Он тянулся к этой Мистической Славе; как в дивном сне, сквозь аккорды торжественной музыки он вдруг услышал Голос – Голос своего маленького друга Мануэля, но только обретший полную Божественную власть, сохранив любовь человеческую.

– Ты хорошо потрудился, добрый и преданный слуга Мой. Ты был тверд в вере, и за это я дам тебе в управление многое! Входи же – радость Божья открыта для тебя!

От этого Голоса и от невыразимо прекрасной Любви в этом взоре Феликс Бонпре, князь Римской церкви, человек, чью преданность Рим подверг сомнению, расстался с бытием своим земным. Вздох смертный, но исполненный восторга, задрожал на устах его, и он упал ниц пред Распятием, на котором Учитель его и Наставник сиял подобно солнцу! Едва Феликс перешел из смерти в жизнь вечную, Видение померкло: свет потускнел, арки нерукотворного храма растаяли подобно облакам ночным. Последний из сияющих ангельских ликов, последняя ветвь небесных цветов исчезли, и музыка сфер стихла, и наступила тишина. Когда утреннее солнце проникло сквозь узкие окна в Дом Молитвы, предназначенный для бедняков, его лишенные тепла лучи обняли недвижное тело, заключили его в бледно-золотой круг.
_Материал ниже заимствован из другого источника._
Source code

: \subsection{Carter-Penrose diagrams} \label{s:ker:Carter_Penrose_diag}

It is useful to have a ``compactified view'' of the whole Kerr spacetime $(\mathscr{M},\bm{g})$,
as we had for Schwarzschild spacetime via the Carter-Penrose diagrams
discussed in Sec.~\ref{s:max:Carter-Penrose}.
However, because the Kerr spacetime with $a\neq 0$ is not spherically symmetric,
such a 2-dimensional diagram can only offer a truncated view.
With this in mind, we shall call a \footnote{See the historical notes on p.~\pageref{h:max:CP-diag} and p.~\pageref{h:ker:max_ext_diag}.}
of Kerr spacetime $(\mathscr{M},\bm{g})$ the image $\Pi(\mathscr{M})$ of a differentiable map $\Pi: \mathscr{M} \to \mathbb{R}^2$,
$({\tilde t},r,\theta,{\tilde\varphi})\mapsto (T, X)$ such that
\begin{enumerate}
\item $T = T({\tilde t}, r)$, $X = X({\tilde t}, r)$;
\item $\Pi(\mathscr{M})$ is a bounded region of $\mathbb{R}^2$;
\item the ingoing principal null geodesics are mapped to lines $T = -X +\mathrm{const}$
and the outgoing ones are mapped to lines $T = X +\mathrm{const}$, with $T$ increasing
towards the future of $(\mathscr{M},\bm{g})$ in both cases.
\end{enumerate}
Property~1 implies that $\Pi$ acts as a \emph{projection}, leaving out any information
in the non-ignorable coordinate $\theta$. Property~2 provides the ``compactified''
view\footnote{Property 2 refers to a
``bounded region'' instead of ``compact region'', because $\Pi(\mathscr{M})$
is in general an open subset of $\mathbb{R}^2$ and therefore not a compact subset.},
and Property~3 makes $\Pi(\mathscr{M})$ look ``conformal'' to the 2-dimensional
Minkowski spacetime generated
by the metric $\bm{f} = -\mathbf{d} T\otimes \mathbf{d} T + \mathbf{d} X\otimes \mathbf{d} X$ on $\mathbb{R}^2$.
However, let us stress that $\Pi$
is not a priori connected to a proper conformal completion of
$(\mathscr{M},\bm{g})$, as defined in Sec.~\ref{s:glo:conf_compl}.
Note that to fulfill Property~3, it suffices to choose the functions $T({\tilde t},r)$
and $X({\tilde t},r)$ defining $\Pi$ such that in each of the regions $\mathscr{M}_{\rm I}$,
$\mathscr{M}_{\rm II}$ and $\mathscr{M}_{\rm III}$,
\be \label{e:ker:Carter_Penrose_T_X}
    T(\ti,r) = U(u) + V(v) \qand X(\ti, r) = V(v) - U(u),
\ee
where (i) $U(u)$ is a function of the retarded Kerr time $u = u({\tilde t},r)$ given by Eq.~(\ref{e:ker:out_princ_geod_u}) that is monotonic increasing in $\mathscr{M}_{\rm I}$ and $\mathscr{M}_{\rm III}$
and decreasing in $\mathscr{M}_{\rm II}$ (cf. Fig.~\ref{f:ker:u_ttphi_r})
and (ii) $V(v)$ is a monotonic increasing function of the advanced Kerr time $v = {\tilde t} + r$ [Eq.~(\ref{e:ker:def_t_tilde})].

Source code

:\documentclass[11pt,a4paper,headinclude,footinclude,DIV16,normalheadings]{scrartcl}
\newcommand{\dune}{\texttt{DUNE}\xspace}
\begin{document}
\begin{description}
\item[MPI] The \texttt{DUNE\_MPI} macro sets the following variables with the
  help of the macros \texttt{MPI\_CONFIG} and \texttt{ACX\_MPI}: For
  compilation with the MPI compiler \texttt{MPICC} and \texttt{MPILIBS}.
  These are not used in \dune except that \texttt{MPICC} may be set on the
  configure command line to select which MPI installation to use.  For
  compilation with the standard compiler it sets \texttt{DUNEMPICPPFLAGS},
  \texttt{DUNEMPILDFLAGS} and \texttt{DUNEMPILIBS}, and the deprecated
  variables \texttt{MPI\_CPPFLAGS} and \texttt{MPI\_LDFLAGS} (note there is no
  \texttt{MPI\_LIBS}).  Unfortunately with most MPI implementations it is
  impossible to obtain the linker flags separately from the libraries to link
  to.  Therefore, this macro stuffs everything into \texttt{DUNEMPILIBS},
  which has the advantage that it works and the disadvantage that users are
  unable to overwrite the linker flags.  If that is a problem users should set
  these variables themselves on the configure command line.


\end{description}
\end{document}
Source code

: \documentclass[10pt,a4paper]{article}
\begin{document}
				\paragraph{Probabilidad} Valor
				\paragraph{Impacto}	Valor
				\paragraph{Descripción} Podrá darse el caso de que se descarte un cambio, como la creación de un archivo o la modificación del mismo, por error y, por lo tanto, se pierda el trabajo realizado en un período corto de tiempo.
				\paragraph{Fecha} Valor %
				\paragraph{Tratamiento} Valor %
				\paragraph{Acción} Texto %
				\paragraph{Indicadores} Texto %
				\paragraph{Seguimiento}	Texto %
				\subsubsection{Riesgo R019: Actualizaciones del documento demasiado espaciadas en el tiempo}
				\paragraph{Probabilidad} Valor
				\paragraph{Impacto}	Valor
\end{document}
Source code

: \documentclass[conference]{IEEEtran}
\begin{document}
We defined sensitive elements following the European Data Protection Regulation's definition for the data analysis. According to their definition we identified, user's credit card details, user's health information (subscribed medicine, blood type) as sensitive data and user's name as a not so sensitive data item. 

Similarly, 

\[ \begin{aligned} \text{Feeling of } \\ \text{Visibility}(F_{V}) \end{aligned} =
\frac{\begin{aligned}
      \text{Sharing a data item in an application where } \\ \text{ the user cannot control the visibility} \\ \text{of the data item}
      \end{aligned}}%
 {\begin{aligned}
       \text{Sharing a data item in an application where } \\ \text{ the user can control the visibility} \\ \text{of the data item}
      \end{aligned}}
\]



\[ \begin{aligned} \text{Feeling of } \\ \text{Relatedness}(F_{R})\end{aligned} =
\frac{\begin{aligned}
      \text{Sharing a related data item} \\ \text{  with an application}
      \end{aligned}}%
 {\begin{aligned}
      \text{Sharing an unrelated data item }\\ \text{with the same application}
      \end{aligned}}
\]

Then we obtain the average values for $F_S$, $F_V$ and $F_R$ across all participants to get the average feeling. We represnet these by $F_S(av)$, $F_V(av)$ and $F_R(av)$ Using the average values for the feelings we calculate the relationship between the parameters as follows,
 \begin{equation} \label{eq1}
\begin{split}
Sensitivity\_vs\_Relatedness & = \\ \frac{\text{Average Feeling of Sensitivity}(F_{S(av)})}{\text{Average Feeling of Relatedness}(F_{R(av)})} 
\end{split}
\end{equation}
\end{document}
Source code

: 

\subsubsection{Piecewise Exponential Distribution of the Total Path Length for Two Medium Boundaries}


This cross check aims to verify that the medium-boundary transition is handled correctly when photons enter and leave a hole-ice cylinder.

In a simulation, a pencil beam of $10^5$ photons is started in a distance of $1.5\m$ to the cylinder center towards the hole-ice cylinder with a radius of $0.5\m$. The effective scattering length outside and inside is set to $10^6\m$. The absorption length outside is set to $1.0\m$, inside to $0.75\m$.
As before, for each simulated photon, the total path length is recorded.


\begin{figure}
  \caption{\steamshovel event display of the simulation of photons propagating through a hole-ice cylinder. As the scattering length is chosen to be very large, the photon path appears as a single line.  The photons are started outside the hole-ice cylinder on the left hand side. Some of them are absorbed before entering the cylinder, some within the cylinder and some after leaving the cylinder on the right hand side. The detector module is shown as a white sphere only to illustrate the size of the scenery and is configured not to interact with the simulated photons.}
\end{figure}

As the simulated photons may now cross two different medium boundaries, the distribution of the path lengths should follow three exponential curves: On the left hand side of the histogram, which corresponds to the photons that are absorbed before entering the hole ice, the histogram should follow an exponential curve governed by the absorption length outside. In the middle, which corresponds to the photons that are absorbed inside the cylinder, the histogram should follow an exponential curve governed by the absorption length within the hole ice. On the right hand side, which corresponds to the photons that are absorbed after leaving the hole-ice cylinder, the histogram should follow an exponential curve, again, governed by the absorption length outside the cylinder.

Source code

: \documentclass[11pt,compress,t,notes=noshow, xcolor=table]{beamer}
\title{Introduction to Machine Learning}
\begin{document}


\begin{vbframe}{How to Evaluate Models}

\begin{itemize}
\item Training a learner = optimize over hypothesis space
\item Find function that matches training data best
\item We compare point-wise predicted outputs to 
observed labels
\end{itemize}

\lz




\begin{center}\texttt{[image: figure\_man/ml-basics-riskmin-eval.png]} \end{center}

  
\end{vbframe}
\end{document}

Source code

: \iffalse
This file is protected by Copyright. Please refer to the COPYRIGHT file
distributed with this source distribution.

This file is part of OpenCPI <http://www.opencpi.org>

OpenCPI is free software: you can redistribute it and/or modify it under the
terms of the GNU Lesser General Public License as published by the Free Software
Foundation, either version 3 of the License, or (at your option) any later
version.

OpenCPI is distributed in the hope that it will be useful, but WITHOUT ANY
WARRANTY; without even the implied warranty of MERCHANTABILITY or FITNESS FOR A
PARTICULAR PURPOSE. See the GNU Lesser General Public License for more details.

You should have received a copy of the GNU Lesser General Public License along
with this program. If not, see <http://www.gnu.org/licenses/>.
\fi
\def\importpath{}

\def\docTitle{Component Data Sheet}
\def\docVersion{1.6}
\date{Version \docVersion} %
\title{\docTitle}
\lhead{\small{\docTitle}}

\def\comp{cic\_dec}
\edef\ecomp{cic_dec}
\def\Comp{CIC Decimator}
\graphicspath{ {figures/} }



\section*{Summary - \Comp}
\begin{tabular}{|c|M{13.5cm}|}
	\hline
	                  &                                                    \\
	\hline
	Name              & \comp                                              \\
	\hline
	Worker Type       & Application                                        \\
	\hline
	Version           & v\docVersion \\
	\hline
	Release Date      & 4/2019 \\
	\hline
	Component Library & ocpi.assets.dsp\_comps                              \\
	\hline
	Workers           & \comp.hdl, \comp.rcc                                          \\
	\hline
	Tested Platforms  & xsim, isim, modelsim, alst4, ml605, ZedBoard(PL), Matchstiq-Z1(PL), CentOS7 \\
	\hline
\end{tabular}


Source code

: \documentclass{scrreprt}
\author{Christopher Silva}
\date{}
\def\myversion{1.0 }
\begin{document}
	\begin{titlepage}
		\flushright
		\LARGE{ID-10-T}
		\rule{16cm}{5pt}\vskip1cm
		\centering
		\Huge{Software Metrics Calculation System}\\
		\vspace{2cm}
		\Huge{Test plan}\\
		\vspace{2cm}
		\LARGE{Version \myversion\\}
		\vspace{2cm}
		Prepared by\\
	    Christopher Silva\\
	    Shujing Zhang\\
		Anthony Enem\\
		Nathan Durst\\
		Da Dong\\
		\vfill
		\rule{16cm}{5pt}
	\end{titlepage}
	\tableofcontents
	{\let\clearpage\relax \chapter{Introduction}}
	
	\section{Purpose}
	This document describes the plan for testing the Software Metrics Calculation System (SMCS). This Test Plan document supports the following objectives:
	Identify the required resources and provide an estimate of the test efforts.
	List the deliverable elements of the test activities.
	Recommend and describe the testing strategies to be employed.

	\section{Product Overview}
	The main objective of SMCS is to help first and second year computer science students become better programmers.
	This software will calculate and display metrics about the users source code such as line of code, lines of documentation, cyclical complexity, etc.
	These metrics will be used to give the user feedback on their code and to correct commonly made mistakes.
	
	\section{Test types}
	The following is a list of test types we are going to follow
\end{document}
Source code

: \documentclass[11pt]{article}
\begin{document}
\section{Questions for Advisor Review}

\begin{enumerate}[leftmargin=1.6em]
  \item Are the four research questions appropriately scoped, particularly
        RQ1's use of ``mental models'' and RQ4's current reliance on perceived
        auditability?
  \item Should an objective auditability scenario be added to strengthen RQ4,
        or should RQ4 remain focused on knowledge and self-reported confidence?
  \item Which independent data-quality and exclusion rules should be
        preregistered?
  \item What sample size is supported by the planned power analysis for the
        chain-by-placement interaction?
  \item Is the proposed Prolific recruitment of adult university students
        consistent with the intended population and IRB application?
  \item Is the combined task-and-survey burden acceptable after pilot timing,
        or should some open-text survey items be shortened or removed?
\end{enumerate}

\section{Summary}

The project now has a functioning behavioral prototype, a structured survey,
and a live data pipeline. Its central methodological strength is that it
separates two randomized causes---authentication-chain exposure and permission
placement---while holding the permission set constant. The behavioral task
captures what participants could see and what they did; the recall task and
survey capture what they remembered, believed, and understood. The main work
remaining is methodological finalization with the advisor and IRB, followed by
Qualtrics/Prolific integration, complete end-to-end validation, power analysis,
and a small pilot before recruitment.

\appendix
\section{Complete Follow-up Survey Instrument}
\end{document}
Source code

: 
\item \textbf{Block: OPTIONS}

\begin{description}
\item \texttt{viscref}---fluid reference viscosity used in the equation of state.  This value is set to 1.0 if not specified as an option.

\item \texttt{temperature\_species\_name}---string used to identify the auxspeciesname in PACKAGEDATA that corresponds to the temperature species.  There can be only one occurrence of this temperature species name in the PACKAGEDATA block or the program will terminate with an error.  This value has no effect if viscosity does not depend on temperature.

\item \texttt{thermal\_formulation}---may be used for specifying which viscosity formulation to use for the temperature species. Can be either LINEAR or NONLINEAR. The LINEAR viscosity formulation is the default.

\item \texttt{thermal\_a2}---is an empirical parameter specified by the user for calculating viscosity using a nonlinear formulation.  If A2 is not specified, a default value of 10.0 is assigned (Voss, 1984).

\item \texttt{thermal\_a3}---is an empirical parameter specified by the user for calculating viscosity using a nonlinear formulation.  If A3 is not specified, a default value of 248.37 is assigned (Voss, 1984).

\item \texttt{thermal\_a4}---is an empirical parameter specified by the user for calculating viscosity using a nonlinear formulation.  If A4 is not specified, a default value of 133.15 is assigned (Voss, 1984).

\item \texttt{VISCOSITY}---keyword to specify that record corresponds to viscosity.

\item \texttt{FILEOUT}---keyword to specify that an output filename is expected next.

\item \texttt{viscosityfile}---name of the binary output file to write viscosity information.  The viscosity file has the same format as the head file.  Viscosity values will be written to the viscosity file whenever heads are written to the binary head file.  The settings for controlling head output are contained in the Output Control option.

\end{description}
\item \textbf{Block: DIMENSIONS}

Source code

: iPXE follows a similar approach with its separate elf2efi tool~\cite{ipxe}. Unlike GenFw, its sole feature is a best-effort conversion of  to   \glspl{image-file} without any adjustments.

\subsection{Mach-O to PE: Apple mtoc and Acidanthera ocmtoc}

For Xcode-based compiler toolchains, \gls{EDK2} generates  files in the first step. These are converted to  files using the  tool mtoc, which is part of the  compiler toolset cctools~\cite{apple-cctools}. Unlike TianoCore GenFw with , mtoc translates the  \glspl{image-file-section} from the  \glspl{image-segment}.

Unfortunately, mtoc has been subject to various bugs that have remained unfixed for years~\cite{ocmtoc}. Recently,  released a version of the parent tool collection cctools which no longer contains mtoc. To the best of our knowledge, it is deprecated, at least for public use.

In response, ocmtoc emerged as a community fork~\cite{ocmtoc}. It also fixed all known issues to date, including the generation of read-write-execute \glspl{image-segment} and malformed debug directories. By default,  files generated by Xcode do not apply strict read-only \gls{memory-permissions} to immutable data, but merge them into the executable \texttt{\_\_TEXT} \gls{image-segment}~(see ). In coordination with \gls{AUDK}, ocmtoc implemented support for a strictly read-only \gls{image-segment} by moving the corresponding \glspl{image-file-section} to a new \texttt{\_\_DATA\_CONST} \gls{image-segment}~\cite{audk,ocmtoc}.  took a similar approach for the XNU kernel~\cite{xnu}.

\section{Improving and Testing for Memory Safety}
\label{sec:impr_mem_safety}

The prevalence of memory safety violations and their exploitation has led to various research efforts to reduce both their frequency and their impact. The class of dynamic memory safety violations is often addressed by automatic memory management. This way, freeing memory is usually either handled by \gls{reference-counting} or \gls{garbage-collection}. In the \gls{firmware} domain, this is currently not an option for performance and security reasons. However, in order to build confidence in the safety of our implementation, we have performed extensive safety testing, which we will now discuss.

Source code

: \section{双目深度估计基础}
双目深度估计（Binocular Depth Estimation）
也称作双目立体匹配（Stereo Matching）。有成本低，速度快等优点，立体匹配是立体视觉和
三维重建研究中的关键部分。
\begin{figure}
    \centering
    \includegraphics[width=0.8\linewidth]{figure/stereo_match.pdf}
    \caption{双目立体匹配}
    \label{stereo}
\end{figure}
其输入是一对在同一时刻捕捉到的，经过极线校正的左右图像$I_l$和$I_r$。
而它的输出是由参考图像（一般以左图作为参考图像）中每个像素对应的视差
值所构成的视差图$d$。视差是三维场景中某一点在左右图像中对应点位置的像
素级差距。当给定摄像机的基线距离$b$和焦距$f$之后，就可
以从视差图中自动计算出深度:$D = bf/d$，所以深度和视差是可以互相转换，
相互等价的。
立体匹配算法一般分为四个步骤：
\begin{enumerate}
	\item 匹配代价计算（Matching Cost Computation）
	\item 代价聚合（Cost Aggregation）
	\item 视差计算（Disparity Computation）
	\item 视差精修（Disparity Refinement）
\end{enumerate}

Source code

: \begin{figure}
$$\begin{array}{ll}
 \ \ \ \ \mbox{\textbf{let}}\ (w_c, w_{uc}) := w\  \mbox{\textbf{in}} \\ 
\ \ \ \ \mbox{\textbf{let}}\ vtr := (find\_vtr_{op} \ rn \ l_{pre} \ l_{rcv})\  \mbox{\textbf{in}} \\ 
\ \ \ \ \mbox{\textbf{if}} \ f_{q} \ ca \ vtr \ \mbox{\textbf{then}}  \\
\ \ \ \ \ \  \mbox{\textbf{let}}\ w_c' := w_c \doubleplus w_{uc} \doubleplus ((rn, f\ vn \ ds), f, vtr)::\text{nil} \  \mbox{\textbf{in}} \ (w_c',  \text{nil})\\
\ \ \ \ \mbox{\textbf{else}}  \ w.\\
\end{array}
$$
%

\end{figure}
Люди, обнаружившие кардинала, повернули его лицом к свету и увидели, что это лицо прославленного святого, которого возлюбил Господь.

А как же кардинальский найденыш? Что сталось с ним? Многие задавались этим вопросом, многие пытались найти следы Его, но никто не слыхал, куда же Он ушел. Сейчас, когда кардинал Бонпре упокоился под сенью шпилей собора, в котором служил; когда его обожаемые розы разрослись над тихой могилой, образуя ало-белый полог, есть еще те, кто недоумевает, кем же был этот одинокий странник – и вернется ли Он на землю? Одни уверены, что Он никуда и не исчезал, но в некоем обличье или даже в виде душевной мудрости всегда пребывает с нами – наблюдает, хорошо ли мы трудимся ради Него, сыты ли Его стада или бродят сами по себе, рискуя стать жертвами волков; проверяет, исполняем ли мы Его простые и понятные заветы, послушны ли мы Ему. А между тем тучи сгущаются, угроза увеличивается, жизнь полнится трудностями и катастрофами, мир с нарастающей скоростью движется к предначертанному финалу – а церкви так и остаются подобны лужам, где загнивает недвижная вода, где Смерть родится куда чаще, чем Жизнь.

И можем ли мы в такие дни не спрашивать себя: «Но Сын Человеческий, придя, найдет ли веру на земле?»